## EXERCISE PROMPT
Give back exactly the lines of the material below, starting with the line with "Let's start with" and going on through the line with "commonly used electrodes.".

----------

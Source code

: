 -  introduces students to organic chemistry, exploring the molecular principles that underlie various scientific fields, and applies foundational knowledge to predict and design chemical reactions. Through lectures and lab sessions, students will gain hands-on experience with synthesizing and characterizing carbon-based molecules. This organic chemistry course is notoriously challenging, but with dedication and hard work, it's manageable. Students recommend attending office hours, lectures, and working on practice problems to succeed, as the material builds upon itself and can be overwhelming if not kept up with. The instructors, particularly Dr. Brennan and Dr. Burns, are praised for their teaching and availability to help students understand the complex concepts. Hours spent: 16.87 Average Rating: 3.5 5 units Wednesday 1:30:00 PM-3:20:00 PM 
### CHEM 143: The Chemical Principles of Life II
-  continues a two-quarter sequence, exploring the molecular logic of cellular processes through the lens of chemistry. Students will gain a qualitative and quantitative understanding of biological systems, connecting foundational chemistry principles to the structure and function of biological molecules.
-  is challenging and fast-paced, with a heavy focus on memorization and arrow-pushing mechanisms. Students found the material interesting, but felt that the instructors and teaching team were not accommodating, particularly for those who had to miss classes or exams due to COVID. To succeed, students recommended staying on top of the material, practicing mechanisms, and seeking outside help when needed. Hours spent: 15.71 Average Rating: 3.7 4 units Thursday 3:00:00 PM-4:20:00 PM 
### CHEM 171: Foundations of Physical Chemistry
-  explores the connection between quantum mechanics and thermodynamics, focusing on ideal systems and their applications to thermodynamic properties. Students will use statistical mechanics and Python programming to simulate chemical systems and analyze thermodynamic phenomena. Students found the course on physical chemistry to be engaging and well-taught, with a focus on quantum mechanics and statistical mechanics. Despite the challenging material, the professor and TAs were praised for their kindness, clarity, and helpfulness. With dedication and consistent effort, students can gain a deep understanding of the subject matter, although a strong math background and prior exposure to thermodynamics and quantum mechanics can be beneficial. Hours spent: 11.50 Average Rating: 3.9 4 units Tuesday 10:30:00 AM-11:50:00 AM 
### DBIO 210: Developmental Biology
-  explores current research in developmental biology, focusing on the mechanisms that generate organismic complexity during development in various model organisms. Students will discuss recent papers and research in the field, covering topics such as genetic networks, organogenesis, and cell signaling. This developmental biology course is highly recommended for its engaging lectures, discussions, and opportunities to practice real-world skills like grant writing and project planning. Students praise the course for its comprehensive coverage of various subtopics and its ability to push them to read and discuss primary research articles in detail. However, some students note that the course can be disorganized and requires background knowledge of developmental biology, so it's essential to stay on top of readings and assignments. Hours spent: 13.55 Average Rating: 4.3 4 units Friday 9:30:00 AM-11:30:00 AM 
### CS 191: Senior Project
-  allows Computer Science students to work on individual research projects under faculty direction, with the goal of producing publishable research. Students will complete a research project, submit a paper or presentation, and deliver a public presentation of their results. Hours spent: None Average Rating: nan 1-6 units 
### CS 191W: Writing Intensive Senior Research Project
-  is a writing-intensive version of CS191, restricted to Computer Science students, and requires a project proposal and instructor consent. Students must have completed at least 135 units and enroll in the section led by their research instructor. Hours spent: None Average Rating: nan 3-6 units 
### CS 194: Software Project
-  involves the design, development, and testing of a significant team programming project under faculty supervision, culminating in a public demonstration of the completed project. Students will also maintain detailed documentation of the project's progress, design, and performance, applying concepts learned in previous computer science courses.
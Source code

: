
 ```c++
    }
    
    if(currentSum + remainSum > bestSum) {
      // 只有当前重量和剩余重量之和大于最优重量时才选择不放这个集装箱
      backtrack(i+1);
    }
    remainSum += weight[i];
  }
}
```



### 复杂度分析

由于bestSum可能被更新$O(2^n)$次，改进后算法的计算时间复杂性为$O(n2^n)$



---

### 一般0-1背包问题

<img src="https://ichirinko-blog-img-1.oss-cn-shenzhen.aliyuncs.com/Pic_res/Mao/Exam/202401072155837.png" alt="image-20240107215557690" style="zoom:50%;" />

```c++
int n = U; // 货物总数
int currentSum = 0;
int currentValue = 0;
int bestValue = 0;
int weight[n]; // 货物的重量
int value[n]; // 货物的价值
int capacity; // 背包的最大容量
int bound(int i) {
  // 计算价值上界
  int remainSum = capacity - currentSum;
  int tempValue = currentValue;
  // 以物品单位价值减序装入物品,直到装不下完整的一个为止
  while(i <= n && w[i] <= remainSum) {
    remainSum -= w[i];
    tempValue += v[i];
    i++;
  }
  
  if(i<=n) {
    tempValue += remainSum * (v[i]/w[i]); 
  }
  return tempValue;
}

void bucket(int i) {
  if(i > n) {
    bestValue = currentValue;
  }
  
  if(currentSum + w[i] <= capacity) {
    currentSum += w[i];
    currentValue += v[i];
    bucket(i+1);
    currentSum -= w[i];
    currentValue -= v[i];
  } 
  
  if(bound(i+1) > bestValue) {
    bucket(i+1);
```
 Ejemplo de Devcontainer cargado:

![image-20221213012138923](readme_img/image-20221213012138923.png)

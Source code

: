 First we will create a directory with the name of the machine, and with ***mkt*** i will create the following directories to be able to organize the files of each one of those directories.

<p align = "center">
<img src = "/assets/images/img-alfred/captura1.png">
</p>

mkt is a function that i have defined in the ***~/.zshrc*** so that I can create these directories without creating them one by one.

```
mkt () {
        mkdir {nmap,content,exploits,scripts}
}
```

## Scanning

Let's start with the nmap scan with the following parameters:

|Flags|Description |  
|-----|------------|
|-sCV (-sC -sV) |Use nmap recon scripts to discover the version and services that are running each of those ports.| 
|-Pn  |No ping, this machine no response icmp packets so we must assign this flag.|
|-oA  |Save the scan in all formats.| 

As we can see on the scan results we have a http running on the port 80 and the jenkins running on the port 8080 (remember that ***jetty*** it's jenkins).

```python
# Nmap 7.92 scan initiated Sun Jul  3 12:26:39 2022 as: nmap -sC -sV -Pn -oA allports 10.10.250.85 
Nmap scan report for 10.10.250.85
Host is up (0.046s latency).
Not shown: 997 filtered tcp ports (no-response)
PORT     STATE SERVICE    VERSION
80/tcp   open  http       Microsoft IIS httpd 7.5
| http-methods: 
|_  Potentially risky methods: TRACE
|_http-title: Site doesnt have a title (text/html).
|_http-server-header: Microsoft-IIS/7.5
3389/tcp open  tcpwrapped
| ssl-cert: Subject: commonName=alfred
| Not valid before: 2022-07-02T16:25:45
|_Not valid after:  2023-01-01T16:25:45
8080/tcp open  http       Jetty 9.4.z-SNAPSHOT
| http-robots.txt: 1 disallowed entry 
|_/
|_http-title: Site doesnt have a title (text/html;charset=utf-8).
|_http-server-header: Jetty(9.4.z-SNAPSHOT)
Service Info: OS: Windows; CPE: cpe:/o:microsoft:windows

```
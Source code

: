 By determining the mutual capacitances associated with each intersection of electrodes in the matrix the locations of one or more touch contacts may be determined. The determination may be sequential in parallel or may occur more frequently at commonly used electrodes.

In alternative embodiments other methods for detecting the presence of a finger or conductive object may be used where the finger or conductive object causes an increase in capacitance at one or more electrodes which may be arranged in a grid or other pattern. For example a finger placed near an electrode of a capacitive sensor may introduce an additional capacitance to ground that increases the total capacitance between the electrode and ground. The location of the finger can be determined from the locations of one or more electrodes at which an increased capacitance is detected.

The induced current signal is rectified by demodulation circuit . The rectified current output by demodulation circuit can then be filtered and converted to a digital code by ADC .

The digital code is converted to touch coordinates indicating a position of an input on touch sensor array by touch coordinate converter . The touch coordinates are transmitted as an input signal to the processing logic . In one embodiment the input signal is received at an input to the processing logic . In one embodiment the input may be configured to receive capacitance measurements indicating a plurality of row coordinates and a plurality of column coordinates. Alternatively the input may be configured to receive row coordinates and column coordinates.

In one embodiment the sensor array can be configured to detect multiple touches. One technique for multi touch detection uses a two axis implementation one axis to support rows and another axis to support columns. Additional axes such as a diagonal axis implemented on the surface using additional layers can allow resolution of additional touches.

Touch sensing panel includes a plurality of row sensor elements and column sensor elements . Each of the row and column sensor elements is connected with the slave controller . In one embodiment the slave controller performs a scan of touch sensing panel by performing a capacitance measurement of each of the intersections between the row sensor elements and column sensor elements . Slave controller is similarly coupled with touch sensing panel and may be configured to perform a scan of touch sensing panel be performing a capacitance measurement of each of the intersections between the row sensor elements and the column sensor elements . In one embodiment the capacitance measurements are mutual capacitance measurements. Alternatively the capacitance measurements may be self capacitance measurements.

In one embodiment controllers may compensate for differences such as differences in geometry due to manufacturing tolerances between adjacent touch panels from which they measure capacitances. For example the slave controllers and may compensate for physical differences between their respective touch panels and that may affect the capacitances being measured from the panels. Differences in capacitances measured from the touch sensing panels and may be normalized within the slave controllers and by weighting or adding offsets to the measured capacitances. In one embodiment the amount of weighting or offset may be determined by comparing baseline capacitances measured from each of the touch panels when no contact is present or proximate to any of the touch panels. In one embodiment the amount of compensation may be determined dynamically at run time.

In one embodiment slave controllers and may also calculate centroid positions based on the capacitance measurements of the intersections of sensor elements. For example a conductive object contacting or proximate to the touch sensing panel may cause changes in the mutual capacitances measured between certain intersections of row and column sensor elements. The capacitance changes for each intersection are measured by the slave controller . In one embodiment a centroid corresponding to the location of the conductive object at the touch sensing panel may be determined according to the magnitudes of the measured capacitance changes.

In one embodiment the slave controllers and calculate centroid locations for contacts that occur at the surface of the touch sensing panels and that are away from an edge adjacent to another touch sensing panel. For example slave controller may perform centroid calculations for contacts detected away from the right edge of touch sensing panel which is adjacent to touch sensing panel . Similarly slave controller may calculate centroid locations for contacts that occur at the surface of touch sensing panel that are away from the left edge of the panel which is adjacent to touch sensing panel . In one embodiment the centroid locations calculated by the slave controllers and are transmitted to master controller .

----------

## SOLUTION TO THE EXERCISE
Let's start with the nmap scan with the following parameters:

|Flags|Description |  
|-----|------------|
|-sCV (-sC -sV) |Use nmap recon scripts to discover the version and services that are running each of those ports.| 
|-Pn  |No ping, this machine no response icmp packets so we must assign this flag.|
|-oA  |Save the scan in all formats.| 

As we can see on the scan results we have a http running on the port 80 and the jenkins running on the port 8080 (remember that ***jetty*** it's jenkins).

```python
# Nmap 7.92 scan initiated Sun Jul  3 12:26:39 2022 as: nmap -sC -sV -Pn -oA allports 10.10.250.85 
Nmap scan report for 10.10.250.85
Host is up (0.046s latency).
Not shown: 997 filtered tcp ports (no-response)
PORT     STATE SERVICE    VERSION
80/tcp   open  http       Microsoft IIS httpd 7.5
| http-methods: 
|_  Potentially risky methods: TRACE
|_http-title: Site doesnt have a title (text/html).
|_http-server-header: Microsoft-IIS/7.5
3389/tcp open  tcpwrapped
| ssl-cert: Subject: commonName=alfred
| Not valid before: 2022-07-02T16:25:45
|_Not valid after:  2023-01-01T16:25:45
8080/tcp open  http       Jetty 9.4.z-SNAPSHOT
| http-robots.txt: 1 disallowed entry 
|_/
|_http-title: Site doesnt have a title (text/html;charset=utf-8).
|_http-server-header: Jetty(9.4.z-SNAPSHOT)
Service Info: OS: Windows; CPE: cpe:/o:microsoft:windows

```
Source code

: By determining the mutual capacitances associated with each intersection of electrodes in the matrix the locations of one or more touch contacts may be determined. The determination may be sequential in parallel or may occur more frequently at commonly used electrodes.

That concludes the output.